» **Task objective**: Your job is to set down the stretch of entries that opens with the line containing "- [Browser](#browser)" and closes with the line containing "As for zsh, it's". Keep both end lines, copy each exactly, and add nothing.

» **Records for processing**:
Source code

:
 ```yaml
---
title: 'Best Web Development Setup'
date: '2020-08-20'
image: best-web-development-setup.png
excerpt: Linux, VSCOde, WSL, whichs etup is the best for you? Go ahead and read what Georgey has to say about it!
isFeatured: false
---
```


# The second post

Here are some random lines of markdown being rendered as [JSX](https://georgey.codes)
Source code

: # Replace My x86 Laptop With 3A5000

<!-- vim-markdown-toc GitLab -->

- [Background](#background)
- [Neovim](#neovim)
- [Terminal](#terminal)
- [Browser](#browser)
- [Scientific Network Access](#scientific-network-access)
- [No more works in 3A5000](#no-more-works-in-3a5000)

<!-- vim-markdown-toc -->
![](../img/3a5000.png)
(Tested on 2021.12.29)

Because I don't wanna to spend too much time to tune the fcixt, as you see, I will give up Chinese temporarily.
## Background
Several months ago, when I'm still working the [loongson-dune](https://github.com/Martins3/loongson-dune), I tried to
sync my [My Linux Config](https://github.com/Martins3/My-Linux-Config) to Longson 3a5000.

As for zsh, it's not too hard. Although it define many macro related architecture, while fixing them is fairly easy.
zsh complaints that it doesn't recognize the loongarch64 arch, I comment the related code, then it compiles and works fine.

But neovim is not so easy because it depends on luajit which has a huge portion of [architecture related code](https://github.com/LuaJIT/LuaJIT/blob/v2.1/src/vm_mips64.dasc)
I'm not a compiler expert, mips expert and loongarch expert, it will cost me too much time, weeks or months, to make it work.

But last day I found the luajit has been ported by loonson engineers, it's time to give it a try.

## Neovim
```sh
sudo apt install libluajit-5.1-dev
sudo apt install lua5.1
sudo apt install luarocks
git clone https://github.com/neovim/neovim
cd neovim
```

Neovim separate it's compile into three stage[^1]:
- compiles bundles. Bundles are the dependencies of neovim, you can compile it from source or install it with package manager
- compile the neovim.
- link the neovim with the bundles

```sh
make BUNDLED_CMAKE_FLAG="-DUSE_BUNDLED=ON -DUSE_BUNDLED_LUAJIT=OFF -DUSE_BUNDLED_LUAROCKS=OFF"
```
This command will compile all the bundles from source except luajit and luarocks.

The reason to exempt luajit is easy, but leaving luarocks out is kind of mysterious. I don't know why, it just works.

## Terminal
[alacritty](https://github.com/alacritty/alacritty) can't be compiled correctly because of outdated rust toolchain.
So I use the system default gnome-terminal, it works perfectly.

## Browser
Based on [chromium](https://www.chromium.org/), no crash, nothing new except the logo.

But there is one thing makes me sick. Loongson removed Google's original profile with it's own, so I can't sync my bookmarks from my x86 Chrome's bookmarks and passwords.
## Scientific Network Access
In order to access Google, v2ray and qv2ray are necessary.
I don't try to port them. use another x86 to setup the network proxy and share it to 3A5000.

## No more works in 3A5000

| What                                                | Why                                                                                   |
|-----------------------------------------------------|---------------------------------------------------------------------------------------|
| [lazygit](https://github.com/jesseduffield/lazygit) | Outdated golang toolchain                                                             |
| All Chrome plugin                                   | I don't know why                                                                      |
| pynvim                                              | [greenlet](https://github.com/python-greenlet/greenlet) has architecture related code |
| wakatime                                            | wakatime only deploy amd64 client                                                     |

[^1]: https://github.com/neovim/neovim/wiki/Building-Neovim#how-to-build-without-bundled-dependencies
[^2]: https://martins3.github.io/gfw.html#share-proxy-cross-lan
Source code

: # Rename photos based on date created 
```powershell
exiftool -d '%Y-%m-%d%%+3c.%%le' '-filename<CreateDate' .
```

» **Output below**:
- [Browser](#browser)
- [Scientific Network Access](#scientific-network-access)
- [No more works in 3A5000](#no-more-works-in-3a5000)

<!-- vim-markdown-toc -->
![](../img/3a5000.png)
(Tested on 2021.12.29)

Because I don't wanna to spend too much time to tune the fcixt, as you see, I will give up Chinese temporarily.
## Background
Several months ago, when I'm still working the [loongson-dune](https://github.com/Martins3/loongson-dune), I tried to
sync my [My Linux Config](https://github.com/Martins3/My-Linux-Config) to Longson 3a5000.

As for zsh, it's not too hard. Although it define many macro related architecture, while fixing them is fairly easy.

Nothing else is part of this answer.